Redacción (Lunes, 27-02-2012, Gaudium Press) Nuestro Señor Jesucristo, glorificado después de su resurrección, derrama el Espíritu en el día de Pentecostés, tornando la Misión de Cristo y del Espíritu Misión de la Iglesia, enviándola para anunciar y difundir el misterio de la comunión trinitaria entonces revelado (COMPENDIO DEL CATECISMO DE LA IGLESIA CATÓLICA, 2005).
A lo largo de los siglos, la Iglesia ha comunicado el don del mismo Espíritu a sus hijos mediante la imposición de las manos. Tradicionalmente ella ve, en esa imposición de manos que se verifica en los relatos de los Hechos de los Apóstoles después del bautismo, el origen del sacramento de la confirmación o crisma. De algún modo, a través de ese sacramento, se perpetúa el don recibido en el día de Pentecostés por los apóstoles, conforme se destaca en la constitución apostólica de Pablo VI, Divinae consortium naturae:
«Es exactamente esa imposición de las manos que es considerada por la tradición católica como el primer origen del sacramento de la confirmación, el cual torna, de alguna manera, perenne en la Iglesia la gracia del Pentecostés».
El canon 879 del actual Código de Derecho Canónico, inicia el tema del presente título conceptuando el sacramento. Recuerda que se trata de un sacramento entre los que imprimen carácter, y que es uno de los que constituyen la iniciación cristiana.
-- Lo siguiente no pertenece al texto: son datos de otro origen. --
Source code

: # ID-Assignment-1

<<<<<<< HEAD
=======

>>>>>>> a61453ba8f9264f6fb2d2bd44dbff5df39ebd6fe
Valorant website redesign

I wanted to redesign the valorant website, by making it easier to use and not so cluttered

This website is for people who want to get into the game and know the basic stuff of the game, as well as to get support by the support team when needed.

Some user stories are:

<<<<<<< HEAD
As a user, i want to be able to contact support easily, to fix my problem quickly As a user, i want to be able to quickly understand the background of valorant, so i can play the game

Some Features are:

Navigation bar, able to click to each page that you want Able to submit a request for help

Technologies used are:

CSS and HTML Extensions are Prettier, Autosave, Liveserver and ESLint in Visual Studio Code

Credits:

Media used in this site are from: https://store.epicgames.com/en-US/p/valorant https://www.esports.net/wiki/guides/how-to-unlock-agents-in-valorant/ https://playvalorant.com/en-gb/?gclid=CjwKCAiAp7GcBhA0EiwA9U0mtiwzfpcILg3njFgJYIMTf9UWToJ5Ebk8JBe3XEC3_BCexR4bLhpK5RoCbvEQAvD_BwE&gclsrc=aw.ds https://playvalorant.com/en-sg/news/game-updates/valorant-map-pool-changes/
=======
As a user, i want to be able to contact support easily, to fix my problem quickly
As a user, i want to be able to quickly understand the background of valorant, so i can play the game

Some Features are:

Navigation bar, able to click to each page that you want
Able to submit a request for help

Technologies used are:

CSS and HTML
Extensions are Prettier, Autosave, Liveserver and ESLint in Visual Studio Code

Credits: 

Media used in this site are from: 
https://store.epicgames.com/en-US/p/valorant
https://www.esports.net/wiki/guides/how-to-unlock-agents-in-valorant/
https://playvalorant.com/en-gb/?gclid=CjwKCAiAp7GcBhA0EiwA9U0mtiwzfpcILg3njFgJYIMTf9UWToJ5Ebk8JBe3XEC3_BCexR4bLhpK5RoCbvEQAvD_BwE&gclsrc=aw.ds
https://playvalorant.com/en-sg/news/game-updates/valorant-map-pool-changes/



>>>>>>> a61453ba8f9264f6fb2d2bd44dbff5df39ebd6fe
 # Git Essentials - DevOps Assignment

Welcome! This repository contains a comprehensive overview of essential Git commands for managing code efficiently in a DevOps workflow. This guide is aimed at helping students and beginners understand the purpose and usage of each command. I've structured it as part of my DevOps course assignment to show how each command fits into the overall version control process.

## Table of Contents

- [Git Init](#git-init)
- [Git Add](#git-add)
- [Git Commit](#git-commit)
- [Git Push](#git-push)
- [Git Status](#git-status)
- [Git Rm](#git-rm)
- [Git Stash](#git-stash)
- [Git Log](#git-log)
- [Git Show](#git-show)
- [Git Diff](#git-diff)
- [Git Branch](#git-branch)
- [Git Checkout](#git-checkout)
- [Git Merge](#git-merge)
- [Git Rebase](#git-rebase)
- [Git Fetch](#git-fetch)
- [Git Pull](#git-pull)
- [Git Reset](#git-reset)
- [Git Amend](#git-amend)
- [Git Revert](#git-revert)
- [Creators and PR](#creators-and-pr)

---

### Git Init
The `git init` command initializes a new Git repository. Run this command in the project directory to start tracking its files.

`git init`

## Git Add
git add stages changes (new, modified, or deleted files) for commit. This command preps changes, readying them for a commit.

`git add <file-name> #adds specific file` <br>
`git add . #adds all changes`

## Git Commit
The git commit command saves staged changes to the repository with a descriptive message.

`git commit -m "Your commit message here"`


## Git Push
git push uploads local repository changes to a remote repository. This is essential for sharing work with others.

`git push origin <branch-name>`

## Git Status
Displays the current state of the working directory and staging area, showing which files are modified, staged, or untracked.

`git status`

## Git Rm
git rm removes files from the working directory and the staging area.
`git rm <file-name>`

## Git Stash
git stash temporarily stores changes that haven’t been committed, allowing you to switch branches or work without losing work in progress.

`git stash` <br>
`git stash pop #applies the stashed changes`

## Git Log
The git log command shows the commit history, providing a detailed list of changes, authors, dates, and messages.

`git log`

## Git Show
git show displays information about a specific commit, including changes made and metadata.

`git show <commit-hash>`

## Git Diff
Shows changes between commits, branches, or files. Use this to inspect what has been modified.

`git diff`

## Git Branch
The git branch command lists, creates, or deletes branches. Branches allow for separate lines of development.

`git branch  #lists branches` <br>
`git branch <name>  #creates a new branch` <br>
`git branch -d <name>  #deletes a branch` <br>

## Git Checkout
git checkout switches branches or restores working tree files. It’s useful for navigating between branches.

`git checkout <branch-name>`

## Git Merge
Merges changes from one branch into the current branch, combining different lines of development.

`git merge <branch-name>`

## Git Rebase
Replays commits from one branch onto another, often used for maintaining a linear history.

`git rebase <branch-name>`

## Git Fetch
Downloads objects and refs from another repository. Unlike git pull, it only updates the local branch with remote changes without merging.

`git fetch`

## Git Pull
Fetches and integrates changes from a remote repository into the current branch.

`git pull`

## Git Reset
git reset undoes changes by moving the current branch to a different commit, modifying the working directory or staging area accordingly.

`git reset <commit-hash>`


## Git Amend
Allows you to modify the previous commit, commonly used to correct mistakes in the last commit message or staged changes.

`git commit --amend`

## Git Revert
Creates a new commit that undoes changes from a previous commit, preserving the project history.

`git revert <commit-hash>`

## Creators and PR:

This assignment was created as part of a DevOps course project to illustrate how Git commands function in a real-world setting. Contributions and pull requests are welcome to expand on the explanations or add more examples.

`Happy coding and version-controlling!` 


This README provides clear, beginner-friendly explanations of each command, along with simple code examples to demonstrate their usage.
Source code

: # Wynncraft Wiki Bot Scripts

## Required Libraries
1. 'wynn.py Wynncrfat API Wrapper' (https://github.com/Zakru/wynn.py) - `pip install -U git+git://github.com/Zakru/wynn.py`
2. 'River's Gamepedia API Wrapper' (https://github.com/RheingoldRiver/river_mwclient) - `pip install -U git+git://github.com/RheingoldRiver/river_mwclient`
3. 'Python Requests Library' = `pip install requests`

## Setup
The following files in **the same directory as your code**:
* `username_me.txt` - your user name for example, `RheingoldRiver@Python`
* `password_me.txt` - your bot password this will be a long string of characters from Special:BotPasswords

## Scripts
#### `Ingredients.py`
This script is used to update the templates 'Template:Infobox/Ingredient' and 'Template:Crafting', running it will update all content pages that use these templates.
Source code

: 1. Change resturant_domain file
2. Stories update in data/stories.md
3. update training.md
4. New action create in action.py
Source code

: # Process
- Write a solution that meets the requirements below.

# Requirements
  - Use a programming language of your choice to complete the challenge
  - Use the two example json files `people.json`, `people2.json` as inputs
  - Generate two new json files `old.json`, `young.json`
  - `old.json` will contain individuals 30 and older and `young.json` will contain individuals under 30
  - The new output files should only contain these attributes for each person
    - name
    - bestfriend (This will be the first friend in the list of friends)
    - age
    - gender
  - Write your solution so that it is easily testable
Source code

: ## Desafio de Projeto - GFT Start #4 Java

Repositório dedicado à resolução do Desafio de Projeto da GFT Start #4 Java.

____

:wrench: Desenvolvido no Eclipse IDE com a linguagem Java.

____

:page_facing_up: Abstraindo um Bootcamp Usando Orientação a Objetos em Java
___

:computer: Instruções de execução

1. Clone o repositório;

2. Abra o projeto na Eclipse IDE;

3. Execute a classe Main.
Y ya prescribe deberes: «son enriquecidos con el don del Espíritu Santo y vinculados más perfectamente a la Iglesia, los fortalece y más estrictamente los obliga a ser testigos de Cristo por la palabra y acción y a difundir y defender la fe».
Esa realidad se encuentra también en la misma constitución arriba citada:
Con el sacramento de la confirmación, los que renacieron en el bautismo, reciben el don inefable, el propio Espíritu Santo, por el cual son «enriquecidos de fuerza especial», y, marcados con el carácter del mismo sacramento, «son coligados más perfectamente a la Iglesia» mientras «son más estrechamente obligados a difundir y a defender, con la palabra y con las obras, su fe, como auténticos testigos de Cristo.»
Todo eso redunda en que, una vez que el bautismo ya exige al fiel una vida nueva en Cristo, la confirmación constituirá una exigencia todavía mayor en ese sentido, sobre todo considerando que se tornará aún más profunda la participación en la naturaleza divina en el fiel crismando.